**Aim of the task**
Every line that contains the word "https" should be copied from the records below.

[Stored data entries]
• • • •

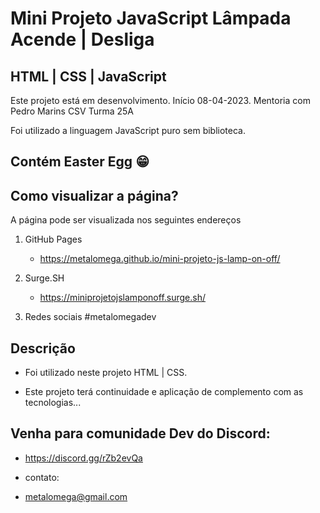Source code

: # Mini Projeto JavaScript Lâmpada Acende | Desliga
## HTML | CSS | JavaScript

Este projeto está em desenvolvimento. Início 08-04-2023. Mentoria com Pedro Marins CSV Turma 25A

Foi utilizado a linguagem JavaScript puro sem biblioteca.

## Contém Easter Egg :grin:

## Como visualizar a página?

A página pode ser visualizada nos seguintes endereços

1) GitHub Pages
    * https://metalomega.github.io/mini-projeto-js-lamp-on-off/
    
2) Surge.SH
    * https://miniprojetojslamponoff.surge.sh/
    
3) Redes sociais #metalomegadev

## Descrição

* Foi utilizado neste projeto HTML | CSS.

* Este projeto terá continuidade e aplicação de complemento com as tecnologias...


## Venha para comunidade Dev do Discord:

* https://discord.gg/rZb2evQa

* contato:
* metalomega@gmail.com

• • • •

**Response for this exercise**
    * https://metalomega.github.io/mini-projeto-js-lamp-on-off/
    * https://miniprojetojslamponoff.surge.sh/
* https://discord.gg/rZb2evQa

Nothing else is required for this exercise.